ハルトは迷子と言葉が恥ずかしくて、それを誤魔化そうとしている。

 ハルト「ということは、ハーブの仲間や親や家族もハーブのこと探しているんじゃない?」

 ハーブ「親?家族?」

 ハルト「ああ、そうか、えーと。」

ハルトはまた身振り手振りで伝えようとしたが、スマホを取り出した。ロックを説いて画面を見るとやはり圏外。しかし、ハルトはフォトアルバムを開いて、一つの写真を表示した。そこには、無邪気に笑ういまよりもずっと子供のハルトを、背の高く肩幅が広く朗らかに笑う男の人、つややかな黒髪で少し日に焼け健康的な肌で優しく笑う女の人が宝物を守るように挟んで写っていた。ハルトは、その写真を見ると表情を少し曇らせるが、思い起こしてそれをハーブに見せる。そして、男の人と女の人をそれぞれ指し示す。

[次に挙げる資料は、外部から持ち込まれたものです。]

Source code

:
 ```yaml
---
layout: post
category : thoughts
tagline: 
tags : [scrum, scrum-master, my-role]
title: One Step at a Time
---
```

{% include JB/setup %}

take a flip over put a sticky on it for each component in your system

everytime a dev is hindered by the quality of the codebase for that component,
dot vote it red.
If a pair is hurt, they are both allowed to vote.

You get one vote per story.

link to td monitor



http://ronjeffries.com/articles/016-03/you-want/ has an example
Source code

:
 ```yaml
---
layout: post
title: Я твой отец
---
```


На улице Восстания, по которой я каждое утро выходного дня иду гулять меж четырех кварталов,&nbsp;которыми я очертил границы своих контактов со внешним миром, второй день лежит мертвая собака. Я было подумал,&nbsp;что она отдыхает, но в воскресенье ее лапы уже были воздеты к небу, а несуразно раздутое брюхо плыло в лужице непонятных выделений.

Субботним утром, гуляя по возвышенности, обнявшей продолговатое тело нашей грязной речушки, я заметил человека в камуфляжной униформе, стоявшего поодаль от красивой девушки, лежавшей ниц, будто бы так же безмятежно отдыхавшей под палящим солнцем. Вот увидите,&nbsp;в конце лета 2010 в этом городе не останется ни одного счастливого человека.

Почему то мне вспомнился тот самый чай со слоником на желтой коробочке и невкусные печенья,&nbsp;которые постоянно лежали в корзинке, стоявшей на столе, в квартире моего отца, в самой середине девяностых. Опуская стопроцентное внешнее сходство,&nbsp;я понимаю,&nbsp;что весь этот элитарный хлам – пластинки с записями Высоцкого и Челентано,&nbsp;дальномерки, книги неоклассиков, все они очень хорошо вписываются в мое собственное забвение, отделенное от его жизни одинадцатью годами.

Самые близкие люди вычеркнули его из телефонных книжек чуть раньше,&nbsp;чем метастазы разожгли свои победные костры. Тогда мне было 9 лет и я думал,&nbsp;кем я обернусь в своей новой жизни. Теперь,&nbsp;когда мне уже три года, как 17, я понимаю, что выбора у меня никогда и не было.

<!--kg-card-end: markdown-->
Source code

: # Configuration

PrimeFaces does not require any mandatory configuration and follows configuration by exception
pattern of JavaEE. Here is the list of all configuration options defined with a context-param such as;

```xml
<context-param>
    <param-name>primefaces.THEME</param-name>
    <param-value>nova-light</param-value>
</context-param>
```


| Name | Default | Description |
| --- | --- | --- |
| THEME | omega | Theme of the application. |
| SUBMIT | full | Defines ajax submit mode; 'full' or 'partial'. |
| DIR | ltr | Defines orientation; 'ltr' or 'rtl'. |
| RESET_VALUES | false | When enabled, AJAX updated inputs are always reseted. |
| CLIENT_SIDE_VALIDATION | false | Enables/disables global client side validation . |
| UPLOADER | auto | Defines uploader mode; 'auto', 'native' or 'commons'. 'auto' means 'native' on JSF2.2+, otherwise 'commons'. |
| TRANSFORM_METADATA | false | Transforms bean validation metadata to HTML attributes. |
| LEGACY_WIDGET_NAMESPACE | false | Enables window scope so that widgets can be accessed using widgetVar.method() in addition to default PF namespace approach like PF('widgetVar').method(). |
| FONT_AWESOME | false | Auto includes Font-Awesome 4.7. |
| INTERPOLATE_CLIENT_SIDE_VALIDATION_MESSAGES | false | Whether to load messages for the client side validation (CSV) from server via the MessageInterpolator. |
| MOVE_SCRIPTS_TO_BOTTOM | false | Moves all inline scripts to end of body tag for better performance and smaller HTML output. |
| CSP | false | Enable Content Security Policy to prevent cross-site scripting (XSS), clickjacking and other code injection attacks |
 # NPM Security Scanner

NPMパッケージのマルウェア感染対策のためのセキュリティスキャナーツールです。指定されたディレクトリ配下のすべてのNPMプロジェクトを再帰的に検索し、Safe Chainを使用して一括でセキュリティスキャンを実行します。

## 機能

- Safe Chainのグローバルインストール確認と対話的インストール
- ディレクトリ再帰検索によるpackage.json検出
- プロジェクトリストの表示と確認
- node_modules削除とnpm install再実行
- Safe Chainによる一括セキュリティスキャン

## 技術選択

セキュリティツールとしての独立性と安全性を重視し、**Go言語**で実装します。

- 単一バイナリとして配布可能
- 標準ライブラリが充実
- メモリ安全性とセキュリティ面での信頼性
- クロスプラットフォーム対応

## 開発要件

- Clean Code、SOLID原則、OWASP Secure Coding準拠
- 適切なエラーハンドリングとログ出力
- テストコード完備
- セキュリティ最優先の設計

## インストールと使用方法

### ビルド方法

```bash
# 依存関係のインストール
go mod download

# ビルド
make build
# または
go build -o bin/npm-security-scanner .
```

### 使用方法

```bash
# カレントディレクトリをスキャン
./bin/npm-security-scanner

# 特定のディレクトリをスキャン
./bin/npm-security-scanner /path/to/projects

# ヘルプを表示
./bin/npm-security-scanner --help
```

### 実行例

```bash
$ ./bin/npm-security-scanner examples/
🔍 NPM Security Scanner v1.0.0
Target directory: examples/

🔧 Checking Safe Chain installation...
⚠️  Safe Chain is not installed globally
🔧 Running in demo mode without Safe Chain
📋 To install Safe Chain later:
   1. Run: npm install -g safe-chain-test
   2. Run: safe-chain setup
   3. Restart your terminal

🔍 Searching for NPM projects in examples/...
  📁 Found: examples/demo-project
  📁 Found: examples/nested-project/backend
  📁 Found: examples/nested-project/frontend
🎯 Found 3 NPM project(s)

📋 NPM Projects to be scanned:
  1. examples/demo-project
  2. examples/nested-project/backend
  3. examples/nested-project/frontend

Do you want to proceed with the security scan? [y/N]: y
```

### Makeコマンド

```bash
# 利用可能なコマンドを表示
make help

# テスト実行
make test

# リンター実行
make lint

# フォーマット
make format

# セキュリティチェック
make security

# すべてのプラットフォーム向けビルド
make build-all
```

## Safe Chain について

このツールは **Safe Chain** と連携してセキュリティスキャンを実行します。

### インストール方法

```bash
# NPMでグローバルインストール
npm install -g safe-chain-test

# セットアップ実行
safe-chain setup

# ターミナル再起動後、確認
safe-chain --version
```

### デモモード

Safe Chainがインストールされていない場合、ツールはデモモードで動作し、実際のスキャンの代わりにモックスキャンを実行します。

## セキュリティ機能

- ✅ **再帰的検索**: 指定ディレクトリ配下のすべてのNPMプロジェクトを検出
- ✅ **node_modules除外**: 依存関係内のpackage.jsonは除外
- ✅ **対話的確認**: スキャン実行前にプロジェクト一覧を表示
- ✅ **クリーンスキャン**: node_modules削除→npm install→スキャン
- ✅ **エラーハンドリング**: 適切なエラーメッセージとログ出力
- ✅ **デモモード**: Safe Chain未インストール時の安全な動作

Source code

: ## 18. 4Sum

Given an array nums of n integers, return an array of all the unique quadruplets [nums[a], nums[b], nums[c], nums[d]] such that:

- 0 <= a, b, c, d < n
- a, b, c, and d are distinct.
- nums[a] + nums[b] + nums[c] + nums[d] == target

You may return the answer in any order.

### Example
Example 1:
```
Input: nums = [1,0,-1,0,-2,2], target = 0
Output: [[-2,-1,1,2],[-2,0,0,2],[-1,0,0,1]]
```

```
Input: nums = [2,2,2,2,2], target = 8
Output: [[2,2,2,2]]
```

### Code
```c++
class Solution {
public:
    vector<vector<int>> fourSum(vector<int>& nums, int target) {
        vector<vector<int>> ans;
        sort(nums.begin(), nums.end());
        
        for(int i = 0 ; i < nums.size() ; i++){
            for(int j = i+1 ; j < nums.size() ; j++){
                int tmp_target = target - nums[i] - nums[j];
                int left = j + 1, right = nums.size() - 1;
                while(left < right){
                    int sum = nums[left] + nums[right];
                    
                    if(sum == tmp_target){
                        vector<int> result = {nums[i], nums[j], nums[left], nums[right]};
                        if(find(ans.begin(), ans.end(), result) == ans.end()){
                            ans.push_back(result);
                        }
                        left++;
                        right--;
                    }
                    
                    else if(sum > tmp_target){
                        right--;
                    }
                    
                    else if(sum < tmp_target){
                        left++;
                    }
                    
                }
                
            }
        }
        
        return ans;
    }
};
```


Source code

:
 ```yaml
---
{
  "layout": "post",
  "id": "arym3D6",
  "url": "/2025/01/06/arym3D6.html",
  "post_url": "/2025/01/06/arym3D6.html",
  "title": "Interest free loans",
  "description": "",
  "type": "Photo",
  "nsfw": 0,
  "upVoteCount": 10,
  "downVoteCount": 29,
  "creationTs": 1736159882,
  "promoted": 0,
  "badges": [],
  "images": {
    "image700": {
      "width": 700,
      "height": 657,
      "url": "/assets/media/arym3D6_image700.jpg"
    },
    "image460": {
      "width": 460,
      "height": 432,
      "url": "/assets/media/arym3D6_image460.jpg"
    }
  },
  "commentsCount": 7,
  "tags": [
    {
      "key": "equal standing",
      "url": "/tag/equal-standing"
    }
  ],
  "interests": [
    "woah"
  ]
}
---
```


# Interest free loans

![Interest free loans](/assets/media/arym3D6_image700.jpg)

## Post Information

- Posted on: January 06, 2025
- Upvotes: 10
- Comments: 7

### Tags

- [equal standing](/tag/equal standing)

  ハルト「これが俺の父さん、これが俺の母さん。で、これが俺。これが俺の家族。」

ハーブは、それを見て納得したように手を叩く。

  ハーブ「ああ、パトロとパデロだね。僕にもいるよ。僕にもファミリオいるよ。」

  ハルト「ファミリオが家族だね。そうさ、きっと心配しているよ。」

  ハーブ「ああ、でももうここにはいないよ。」

ハルトはそれを聞いて、強い衝撃を受けた。そして、なんだか申し訳なくなってきた。

  ハルト「そうか、それはごめん。」

  ハーブ「あれ、どうしたの?」

  ハルト「いや、なんか…。」

その時、突然ハープが入口の方へ素早く顔を向ける。

  ハルト「え、え、どうした?」

  ハーブ「ああ、もう近くだ。やばいラピート、ラピート。」

言うが早いか、ハーブはハルトの腕を掴むと、一気に洞窟の入り口まで飛んで行った。

  ハルト「ちょっと、ちょっと、なに、なに。」

  ハーブ「そうか、こうなるんだよハルト。」

二人は、そのまま洞窟を飛び出した。


 ハルトはわが目を疑った。洞窟の外はまるで変っていた。緑一色だった木々や草は、黒く焦げ残骸を残しているだけ、買うかに見えていた晴天の陽光は、あたり一面を充満している白い煙で覆い隠されていて、花火の終わりのような匂いと微かに焼きすぎた肉のような匂いもする。遠く、または近く巨大なバスドラムのような音、雷鳴の音、高速で机を叩くような音が聞こえる。ここは、地獄だ、きっと地獄なんだ、ハルトはそう思った。

  ハルト「いったい何が。」

  ハーブ「ハルト、君も時の中に解き放たれたのさ。」

ハーブがふあふあと浮かびながら言う。

  ハルト「どういうことだい?」

ハルトが、ハーブを見るとさっきまでの無邪気さは消え、ものすごく緊張しいる。

  ハーブ「僕たちはガーディアンズになったんだよ。」

  ハルト「なんだよ、それ。」

強い閃光が走り、巨大な音がする。